▼
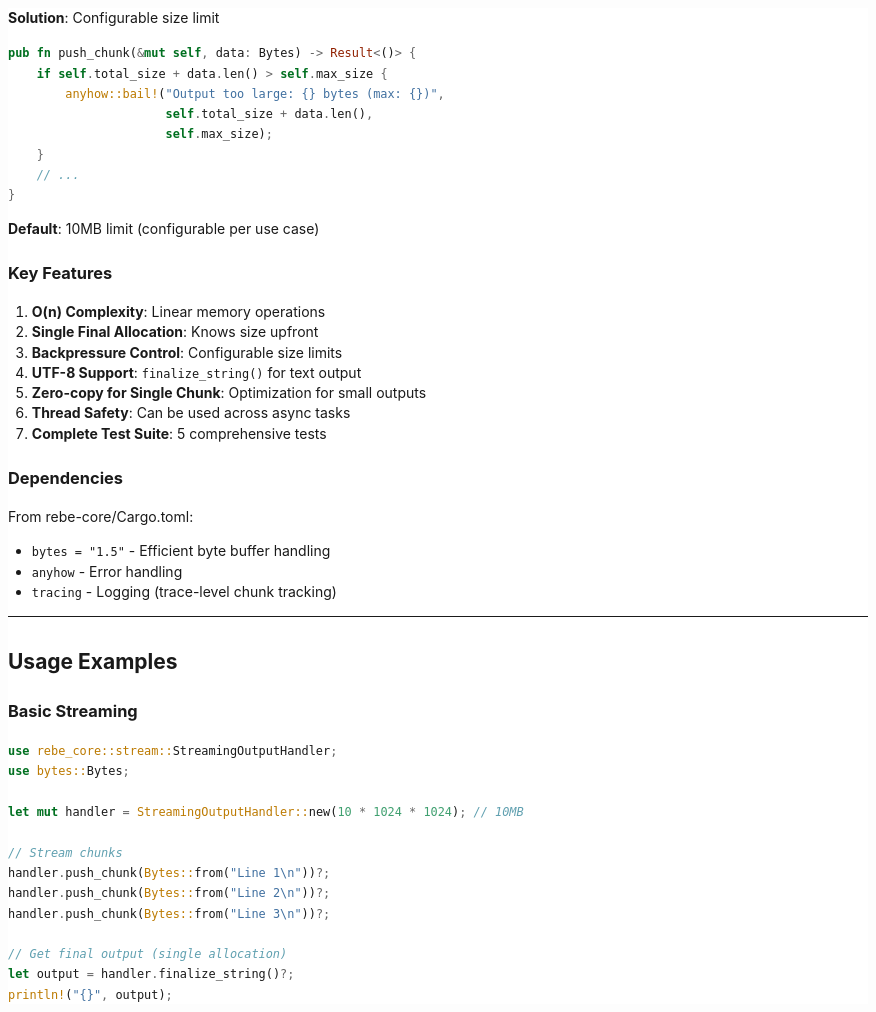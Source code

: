 **Solution**: Configurable size limit

```rust
pub fn push_chunk(&mut self, data: Bytes) -> Result<()> {
    if self.total_size + data.len() > self.max_size {
        anyhow::bail!("Output too large: {} bytes (max: {})",
                      self.total_size + data.len(),
                      self.max_size);
    }
    // ...
}
```

**Default**: 10MB limit (configurable per use case)

### Key Features

1. **O(n) Complexity**: Linear memory operations
2. **Single Final Allocation**: Knows size upfront
3. **Backpressure Control**: Configurable size limits
4. **UTF-8 Support**: `finalize_string()` for text output
5. **Zero-copy for Single Chunk**: Optimization for small outputs
6. **Thread Safety**: Can be used across async tasks
7. **Complete Test Suite**: 5 comprehensive tests

### Dependencies

From rebe-core/Cargo.toml:
- `bytes = "1.5"` - Efficient byte buffer handling
- `anyhow` - Error handling
- `tracing` - Logging (trace-level chunk tracking)

---

## Usage Examples

### Basic Streaming

```rust
use rebe_core::stream::StreamingOutputHandler;
use bytes::Bytes;

let mut handler = StreamingOutputHandler::new(10 * 1024 * 1024); // 10MB

// Stream chunks
handler.push_chunk(Bytes::from("Line 1\n"))?;
handler.push_chunk(Bytes::from("Line 2\n"))?;
handler.push_chunk(Bytes::from("Line 3\n"))?;

// Get final output (single allocation)
let output = handler.finalize_string()?;
println!("{}", output);
```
▲
Task directions> Please keep the pictures out and reproduce the records above exactly.

Task output>
Source code

: **Solution**: Configurable size limit

```rust
pub fn push_chunk(&mut self, data: Bytes) -> Result<()> {
    if self.total_size + data.len() > self.max_size {
        anyhow::bail!("Output too large: {} bytes (max: {})",
                      self.total_size + data.len(),
                      self.max_size);
    }
    // ...
}
```

**Default**: 10MB limit (configurable per use case)

### Key Features

1. **O(n) Complexity**: Linear memory operations
2. **Single Final Allocation**: Knows size upfront
3. **Backpressure Control**: Configurable size limits
4. **UTF-8 Support**: `finalize_string()` for text output
5. **Zero-copy for Single Chunk**: Optimization for small outputs
6. **Thread Safety**: Can be used across async tasks
7. **Complete Test Suite**: 5 comprehensive tests

### Dependencies

From rebe-core/Cargo.toml:
- `bytes = "1.5"` - Efficient byte buffer handling
- `anyhow` - Error handling
- `tracing` - Logging (trace-level chunk tracking)

---

## Usage Examples

### Basic Streaming

```rust
use rebe_core::stream::StreamingOutputHandler;
use bytes::Bytes;

let mut handler = StreamingOutputHandler::new(10 * 1024 * 1024); // 10MB

// Stream chunks
handler.push_chunk(Bytes::from("Line 1\n"))?;
handler.push_chunk(Bytes::from("Line 2\n"))?;
handler.push_chunk(Bytes::from("Line 3\n"))?;

// Get final output (single allocation)
let output = handler.finalize_string()?;
println!("{}", output);
```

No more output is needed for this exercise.